[Instructions for the task]: Lines with the string "processed" are to be identified in the listing and copied.

[Source material]:
----
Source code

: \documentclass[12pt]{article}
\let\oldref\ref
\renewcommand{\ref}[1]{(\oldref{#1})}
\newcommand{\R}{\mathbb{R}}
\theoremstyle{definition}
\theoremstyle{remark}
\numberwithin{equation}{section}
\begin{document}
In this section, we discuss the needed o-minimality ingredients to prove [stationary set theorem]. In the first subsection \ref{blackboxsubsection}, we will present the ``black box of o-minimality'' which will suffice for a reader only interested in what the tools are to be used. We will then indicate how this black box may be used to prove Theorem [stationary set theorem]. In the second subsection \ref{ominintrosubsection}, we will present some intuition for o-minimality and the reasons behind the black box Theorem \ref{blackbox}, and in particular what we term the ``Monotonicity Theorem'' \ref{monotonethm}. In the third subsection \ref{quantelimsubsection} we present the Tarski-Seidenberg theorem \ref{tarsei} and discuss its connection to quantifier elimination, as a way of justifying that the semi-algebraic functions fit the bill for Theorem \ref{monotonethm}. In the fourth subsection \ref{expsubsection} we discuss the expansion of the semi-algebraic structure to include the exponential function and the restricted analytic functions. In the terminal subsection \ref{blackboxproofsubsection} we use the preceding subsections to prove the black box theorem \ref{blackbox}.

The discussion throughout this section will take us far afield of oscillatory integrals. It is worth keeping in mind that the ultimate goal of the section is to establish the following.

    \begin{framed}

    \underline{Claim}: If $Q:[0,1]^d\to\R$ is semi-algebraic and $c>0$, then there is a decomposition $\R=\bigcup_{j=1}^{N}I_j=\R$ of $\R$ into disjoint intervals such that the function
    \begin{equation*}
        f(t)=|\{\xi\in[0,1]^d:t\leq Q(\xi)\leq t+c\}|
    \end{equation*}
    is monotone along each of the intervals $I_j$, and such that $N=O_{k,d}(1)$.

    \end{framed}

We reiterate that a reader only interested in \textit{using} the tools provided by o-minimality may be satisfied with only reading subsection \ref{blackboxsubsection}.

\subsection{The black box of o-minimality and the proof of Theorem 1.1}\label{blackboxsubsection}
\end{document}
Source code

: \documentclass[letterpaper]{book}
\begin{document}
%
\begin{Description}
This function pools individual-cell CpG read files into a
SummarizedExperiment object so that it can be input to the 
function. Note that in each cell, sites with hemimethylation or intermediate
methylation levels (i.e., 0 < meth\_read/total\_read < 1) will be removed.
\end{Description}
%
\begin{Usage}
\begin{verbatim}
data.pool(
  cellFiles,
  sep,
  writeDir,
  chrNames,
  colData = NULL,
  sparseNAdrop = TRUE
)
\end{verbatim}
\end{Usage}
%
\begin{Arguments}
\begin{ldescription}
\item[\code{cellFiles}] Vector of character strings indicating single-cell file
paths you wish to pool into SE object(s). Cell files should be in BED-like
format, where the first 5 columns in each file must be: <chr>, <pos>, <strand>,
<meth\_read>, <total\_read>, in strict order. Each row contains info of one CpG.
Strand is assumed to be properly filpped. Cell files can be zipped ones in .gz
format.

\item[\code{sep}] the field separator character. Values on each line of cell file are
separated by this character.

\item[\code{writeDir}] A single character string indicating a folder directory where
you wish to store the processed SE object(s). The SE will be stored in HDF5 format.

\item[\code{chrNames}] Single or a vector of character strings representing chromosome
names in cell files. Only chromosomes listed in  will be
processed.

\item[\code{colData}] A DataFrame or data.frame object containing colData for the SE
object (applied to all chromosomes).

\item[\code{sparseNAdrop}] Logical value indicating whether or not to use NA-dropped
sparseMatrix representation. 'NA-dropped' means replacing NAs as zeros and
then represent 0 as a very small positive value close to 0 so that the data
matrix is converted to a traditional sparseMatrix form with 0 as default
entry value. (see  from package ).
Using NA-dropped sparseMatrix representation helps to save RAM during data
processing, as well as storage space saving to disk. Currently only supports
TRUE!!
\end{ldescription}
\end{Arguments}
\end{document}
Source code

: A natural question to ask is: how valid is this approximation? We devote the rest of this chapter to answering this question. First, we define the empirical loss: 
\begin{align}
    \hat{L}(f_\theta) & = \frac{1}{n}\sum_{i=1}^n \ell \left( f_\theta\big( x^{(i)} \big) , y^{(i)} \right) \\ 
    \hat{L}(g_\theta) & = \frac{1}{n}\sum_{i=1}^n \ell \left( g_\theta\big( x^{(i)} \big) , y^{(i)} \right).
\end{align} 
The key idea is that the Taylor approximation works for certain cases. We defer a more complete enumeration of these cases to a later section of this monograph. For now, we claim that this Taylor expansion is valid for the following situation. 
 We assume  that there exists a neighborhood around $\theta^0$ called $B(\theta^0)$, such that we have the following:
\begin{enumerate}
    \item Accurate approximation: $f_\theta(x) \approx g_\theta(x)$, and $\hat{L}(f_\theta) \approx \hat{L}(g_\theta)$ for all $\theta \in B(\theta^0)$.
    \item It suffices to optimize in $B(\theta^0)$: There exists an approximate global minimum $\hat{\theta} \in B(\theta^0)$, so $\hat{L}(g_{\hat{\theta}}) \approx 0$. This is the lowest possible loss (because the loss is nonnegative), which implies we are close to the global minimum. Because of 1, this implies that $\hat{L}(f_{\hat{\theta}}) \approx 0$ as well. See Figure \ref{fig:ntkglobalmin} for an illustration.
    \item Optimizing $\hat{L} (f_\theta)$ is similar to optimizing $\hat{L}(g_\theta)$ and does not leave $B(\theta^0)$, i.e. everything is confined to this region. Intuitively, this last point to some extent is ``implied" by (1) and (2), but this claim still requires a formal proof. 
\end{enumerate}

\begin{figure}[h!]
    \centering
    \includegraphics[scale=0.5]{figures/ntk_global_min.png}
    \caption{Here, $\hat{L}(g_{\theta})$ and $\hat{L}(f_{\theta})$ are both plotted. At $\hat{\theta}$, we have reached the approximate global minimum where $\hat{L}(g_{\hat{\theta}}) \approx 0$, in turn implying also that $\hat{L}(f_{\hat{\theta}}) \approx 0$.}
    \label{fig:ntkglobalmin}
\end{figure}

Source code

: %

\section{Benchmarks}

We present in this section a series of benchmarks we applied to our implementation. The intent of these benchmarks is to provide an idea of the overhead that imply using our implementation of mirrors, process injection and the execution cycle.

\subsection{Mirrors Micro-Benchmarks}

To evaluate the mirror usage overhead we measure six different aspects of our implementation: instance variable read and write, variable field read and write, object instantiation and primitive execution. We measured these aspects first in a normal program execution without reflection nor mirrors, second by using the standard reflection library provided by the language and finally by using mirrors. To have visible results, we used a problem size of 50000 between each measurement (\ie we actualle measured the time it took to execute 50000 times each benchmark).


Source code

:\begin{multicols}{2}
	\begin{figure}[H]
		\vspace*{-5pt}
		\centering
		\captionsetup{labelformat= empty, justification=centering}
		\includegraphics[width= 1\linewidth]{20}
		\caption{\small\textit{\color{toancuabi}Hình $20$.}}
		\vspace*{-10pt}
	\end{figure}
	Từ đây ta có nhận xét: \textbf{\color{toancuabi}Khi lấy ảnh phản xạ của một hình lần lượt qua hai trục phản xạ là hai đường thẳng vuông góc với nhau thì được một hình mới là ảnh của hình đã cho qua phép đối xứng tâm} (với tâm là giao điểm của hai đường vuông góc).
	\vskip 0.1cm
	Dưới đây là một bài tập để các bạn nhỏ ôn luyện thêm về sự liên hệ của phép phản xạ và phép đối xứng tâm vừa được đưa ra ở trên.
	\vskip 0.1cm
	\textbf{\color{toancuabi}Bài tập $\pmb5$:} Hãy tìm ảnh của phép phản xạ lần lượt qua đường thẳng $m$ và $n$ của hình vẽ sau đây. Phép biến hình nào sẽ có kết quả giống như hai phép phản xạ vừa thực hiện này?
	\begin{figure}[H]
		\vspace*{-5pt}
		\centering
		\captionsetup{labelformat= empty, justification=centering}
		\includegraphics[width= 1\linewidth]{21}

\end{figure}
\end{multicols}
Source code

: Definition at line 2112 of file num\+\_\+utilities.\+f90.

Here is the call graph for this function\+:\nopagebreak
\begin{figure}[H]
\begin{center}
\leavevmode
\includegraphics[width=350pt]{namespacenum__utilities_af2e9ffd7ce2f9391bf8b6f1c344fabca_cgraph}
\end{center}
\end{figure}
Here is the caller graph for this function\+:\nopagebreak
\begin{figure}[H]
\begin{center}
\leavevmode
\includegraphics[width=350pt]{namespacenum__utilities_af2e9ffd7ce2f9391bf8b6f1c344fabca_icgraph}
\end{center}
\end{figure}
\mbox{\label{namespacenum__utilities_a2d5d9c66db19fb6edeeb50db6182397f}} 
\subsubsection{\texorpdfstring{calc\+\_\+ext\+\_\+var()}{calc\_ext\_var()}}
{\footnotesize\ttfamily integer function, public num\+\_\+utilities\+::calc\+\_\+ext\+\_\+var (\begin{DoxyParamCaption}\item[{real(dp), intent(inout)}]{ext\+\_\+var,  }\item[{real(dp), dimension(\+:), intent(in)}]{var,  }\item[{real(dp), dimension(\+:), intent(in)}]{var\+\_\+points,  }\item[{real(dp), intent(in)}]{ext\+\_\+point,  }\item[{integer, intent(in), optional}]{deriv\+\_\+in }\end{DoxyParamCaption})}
----
[Output below]:
you wish to store the processed SE object(s). The SE will be stored in HDF5 format.
processed.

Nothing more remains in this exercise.